Tampa Bay residents don't need another academic study to know the local economy remains anemic. But an analysis by the Brookings Institution has put it into perspective: The area's turnaround since the recession bottomed out in early 2010 is the third-weakest among 100 major metropolitan areas. Only the residents of Fort Myers and Sacramento, Calif., have it worse. But rather than wallow in misfortune, the region's political and civic leaders should work harder together to create more jobs and move Tampa Bay toward a brighter future.
It's long been clear the region has particular systemic issues. The housing collapse hit Tampa Bay particularly hard, and the bay area faces challenges due to the dearth of major corporations and the large number of struggling small businesses. But better cooperation and coordination across the region — vs. predictable parochialism — is the path forward.
An essential first step is for bay area communities to quit competing with one another. The silo mentality is out of date in a region where tens of thousands of residents commute to work across county lines. MacDill Air Force Base, the University of South Florida and the Pinellas beaches are regional draws and economic drivers for the entire west coast. Rather than spend tax money bidding against one another, the counties should present themselves as a package to compete against larger metro areas with higher densities.
This requires a mind-set change but not reinventing the wheel. The region continues at some levels to move beyond parochialism. The bay area formed a cooperative to manage its water supply, the resource most vital for growth, and in recent years it has come together on the environment, tourism, professional sports and (most recently) transportation. On Thursday, Pinellas' tourism bureau announced that it had contributed $140,000 toward a $700,000 incentive deal to bring nonstop flights between Tampa International Airport and Switzerland. Hillsborough and Pinellas also are set to explore consolidation of bus services. And there are ongoing talks on both sides of the bridges about a strategy for keeping the Tampa Bay Rays.

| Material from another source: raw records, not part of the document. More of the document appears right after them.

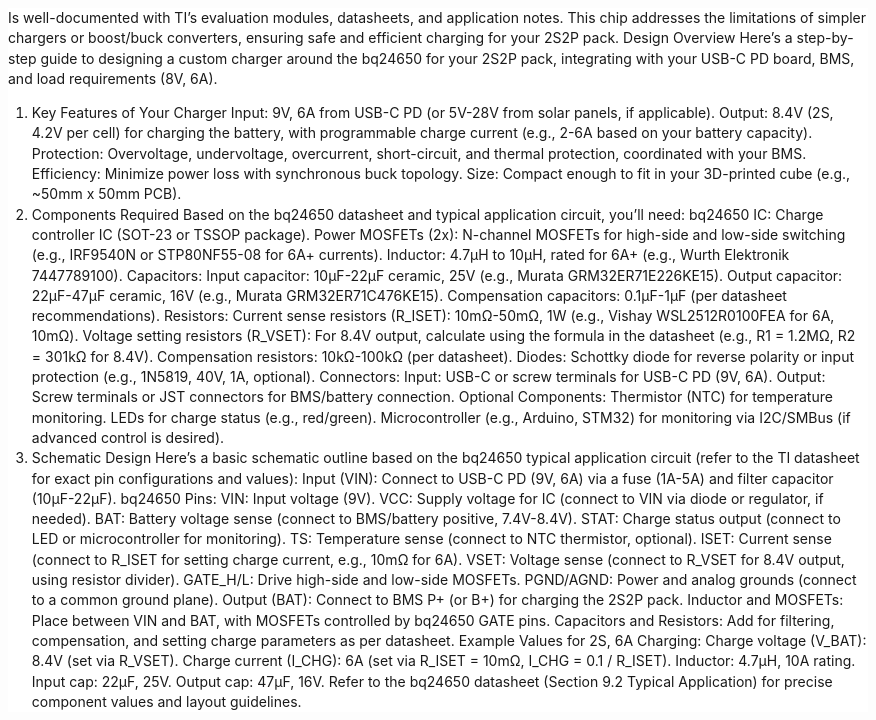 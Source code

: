 Is well-documented with TI’s evaluation modules, datasheets, and application notes.
This chip addresses the limitations of simpler chargers or boost/buck converters, ensuring safe and efficient charging for your 2S2P pack.
Design Overview
Here’s a step-by-step guide to designing a custom charger around the bq24650 for your 2S2P pack, integrating with your USB-C PD board, BMS, and load requirements (8V, 6A).
1. Key Features of Your Charger
Input: 9V, 6A from USB-C PD (or 5V-28V from solar panels, if applicable).
Output: 8.4V (2S, 4.2V per cell) for charging the battery, with programmable charge current (e.g., 2-6A based on your battery capacity).
Protection: Overvoltage, undervoltage, overcurrent, short-circuit, and thermal protection, coordinated with your BMS.
Efficiency: Minimize power loss with synchronous buck topology.
Size: Compact enough to fit in your 3D-printed cube (e.g., ~50mm x 50mm PCB).
2. Components Required
Based on the bq24650 datasheet and typical application circuit, you’ll need:
bq24650 IC: Charge controller IC (SOT-23 or TSSOP package).
Power MOSFETs (2x): N-channel MOSFETs for high-side and low-side switching (e.g., IRF9540N or STP80NF55-08 for 6A+ currents).
Inductor: 4.7µH to 10µH, rated for 6A+ (e.g., Wurth Elektronik 7447789100).
Capacitors:
Input capacitor: 10µF-22µF ceramic, 25V (e.g., Murata GRM32ER71E226KE15).
Output capacitor: 22µF-47µF ceramic, 16V (e.g., Murata GRM32ER71C476KE15).
Compensation capacitors: 0.1µF-1µF (per datasheet recommendations).
Resistors:
Current sense resistors (R_ISET): 10mΩ-50mΩ, 1W (e.g., Vishay WSL2512R0100FEA for 6A, 10mΩ).
Voltage setting resistors (R_VSET): For 8.4V output, calculate using the formula in the datasheet (e.g., R1 = 1.2MΩ, R2 = 301kΩ for 8.4V).
Compensation resistors: 10kΩ-100kΩ (per datasheet).
Diodes: Schottky diode for reverse polarity or input protection (e.g., 1N5819, 40V, 1A, optional).
Connectors:
Input: USB-C or screw terminals for USB-C PD (9V, 6A).
Output: Screw terminals or JST connectors for BMS/battery connection.
Optional Components:
Thermistor (NTC) for temperature monitoring.
LEDs for charge status (e.g., red/green).
Microcontroller (e.g., Arduino, STM32) for monitoring via I2C/SMBus (if advanced control is desired).
3. Schematic Design
Here’s a basic schematic outline based on the bq24650 typical application circuit (refer to the TI datasheet for exact pin configurations and values):
Input (VIN): Connect to USB-C PD (9V, 6A) via a fuse (1A-5A) and filter capacitor (10µF-22µF).
bq24650 Pins:
VIN: Input voltage (9V).
VCC: Supply voltage for IC (connect to VIN via diode or regulator, if needed).
BAT: Battery voltage sense (connect to BMS/battery positive, 7.4V-8.4V).
STAT: Charge status output (connect to LED or microcontroller for monitoring).
TS: Temperature sense (connect to NTC thermistor, optional).
ISET: Current sense (connect to R_ISET for setting charge current, e.g., 10mΩ for 6A).
VSET: Voltage sense (connect to R_VSET for 8.4V output, using resistor divider).
GATE_H/L: Drive high-side and low-side MOSFETs.
PGND/AGND: Power and analog grounds (connect to a common ground plane).
Output (BAT): Connect to BMS P+ (or B+) for charging the 2S2P pack.
Inductor and MOSFETs: Place between VIN and BAT, with MOSFETs controlled by bq24650 GATE pins.
Capacitors and Resistors: Add for filtering, compensation, and setting charge parameters as per datasheet.
Example Values for 2S, 6A Charging:
Charge voltage (V_BAT): 8.4V (set via R_VSET).
Charge current (I_CHG): 6A (set via R_ISET = 10mΩ, I_CHG = 0.1 / R_ISET).
Inductor: 4.7µH, 10A rating.
Input cap: 22µF, 25V.
Output cap: 47µF, 16V.
Refer to the bq24650 datasheet (Section 9.2 Typical Application) for precise component values and layout guidelines.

Putting a regional lens on job development will require a new level of civic activism. Business leaders working under the aegis of the Tampa Bay Partnership were instrumental in laying the groundwork for a new regional transportation authority. While the momentum from that effort failed to produce a light rail plan for Hillsborough, county voters nonetheless took their first crack toward adopting a 21st century transit system. The partnership has remained engaged since. It is crafting a regional business plan — the first ever in the bay area — to bring together everyone from local elected officials to chamber leaders, university and college presidents and business leaders to craft a plan for targeting and developing high-growth industries.
Friday's report that Florida's unemployment rate remained at 10.7 percent in August, more than a point higher than the national average, underscores the need for a breakout strategy.
Every community in the state is putting tax breaks, development incentives and other sweeteners on the table. The challenge for this region, where joblessness is still hovering at 11 percent, is to create a niche that builds on the weather and tax climate that favors all of Florida. A fresh set of eyes will help. In Tampa alone, leadership changes are under way at the airport, tourism bureau and job development agency — and Tampa has a new mayor. The area's business community is also honing in on promising industries, from military and marine technology to medical research and manufacturing.
The poor showing documented by Brookings should create an even greater sense of urgency among the region's leaders to work together and develop a broad economic vision for Tampa Bay rather than pursuing separate, competing agendas.